Tag Archives: auto dealers

3 Steps To Increase Cyber Security At Your Dealership

Posted on by
Reply

Car dealerships and automotive groups are juicy targets for cybercriminals with their wealth of identity and financial information. Cyber security in many dealerships is lax, and many don’t even have full time IT teams, with even fewer having cybersecurity risk management skills in house. While this is changing, for the better, as dealerships become more data-centric and more automated, many are moving to become more proactive against cybersecurity threats. 

In addition to organized criminals seeking to capture and sell personal information,  global threats stemming from phishing, malware, ransomware and social engineering also plague dealerships. Phishing and ransomware are among the leading causes of financial losses tied to cybersecurity in the dealership space. Even as the federal regulators refine their focus on dealerships as financial institutions, more and more attackers have shifted some of their attention in the automotive sales direction.
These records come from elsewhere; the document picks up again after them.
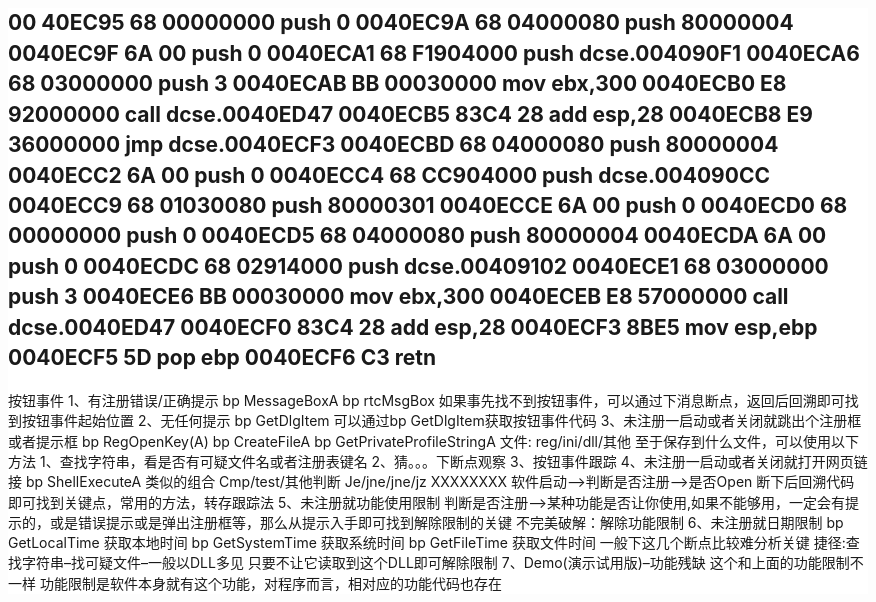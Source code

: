 00 40EC95      68 00000000      push 0
0040EC9A      68 04000080      push 80000004
0040EC9F      6A 00            push 0
0040ECA1      68 F1904000      push dcse.004090F1
0040ECA6      68 03000000      push 3
0040ECAB      BB 00030000      mov ebx,300
0040ECB0      E8 92000000      call dcse.0040ED47
0040ECB5      83C4 28          add esp,28
0040ECB8      E9 36000000      jmp dcse.0040ECF3
0040ECBD      68 04000080      push 80000004
0040ECC2      6A 00            push 0
0040ECC4      68 CC904000      push dcse.004090CC
0040ECC9      68 01030080      push 80000301
0040ECCE      6A 00            push 0
0040ECD0      68 00000000      push 0
0040ECD5      68 04000080      push 80000004
0040ECDA      6A 00            push 0
0040ECDC      68 02914000      push dcse.00409102
0040ECE1      68 03000000      push 3
0040ECE6      BB 00030000      mov ebx,300
0040ECEB      E8 57000000      call dcse.0040ED47
0040ECF0      83C4 28          add esp,28
0040ECF3      8BE5             mov esp,ebp
0040ECF5      5D               pop ebp
0040ECF6      C3               retn
---
按钮事件
1、有注册错误/正确提示
bp MessageBoxA
bp rtcMsgBox
如果事先找不到按钮事件，可以通过下消息断点，返回后回溯即可找到按钮事件起始位置
2、无任何提示
bp GetDlgItem
可以通过bp GetDlgItem获取按钮事件代码
3、未注册一启动或者关闭就跳出个注册框或者提示框
bp RegOpenKey(A)
bp CreateFileA
bp GetPrivateProfileStringA
文件: reg/ini/dll/其他
至于保存到什么文件，可以使用以下方法
1、查找字符串，看是否有可疑文件名或者注册表键名
2、猜。。。下断点观察
3、按钮事件跟踪
4、未注册一启动或者关闭就打开网页链接
bp ShellExecuteA
类似的组合
Cmp/test/其他判断
Je/jne/jne/jz XXXXXXXX
软件启动—>判断是否注册—>是否Open
断下后回溯代码即可找到关键点，常用的方法，转存跟踪法
5、未注册就功能使用限制
判断是否注册—>某种功能是否让你使用,如果不能够用，一定会有提示的，或是错误提示或是弹出注册框等，那么从提示入手即可找到解除限制的关键
不完美破解：解除功能限制
6、未注册就日期限制
bp GetLocalTime 获取本地时间
bp GetSystemTime 获取系统时间
bp GetFileTime 获取文件时间
一般下这几个断点比较难分析关键
捷径:查找字符串–找可疑文件–一般以DLL多见
只要不让它读取到这个DLL即可解除限制
7、Demo(演示试用版)–功能残缺
这个和上面的功能限制不一样
功能限制是软件本身就有这个功能，对程序而言，相对应的功能代码也存在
Additionally, a short walk through social media doesn’t require much effort to identify dealerships as a common target for consumer anger, frustration and threats. Some of the anger shown toward car dealerships has proven to turn into physical security concerns, while it is almost assured that some of the industry’s network breaches and data breaches can also be tied back to this form of “hacktivism”. In fact, spend some time on Twitter or chat rooms, and you can find conversations and a variety of information of hacking dealership wireless networks and WiFi cameras. These types of cybersecurity incidents are proving to be more and more popular. 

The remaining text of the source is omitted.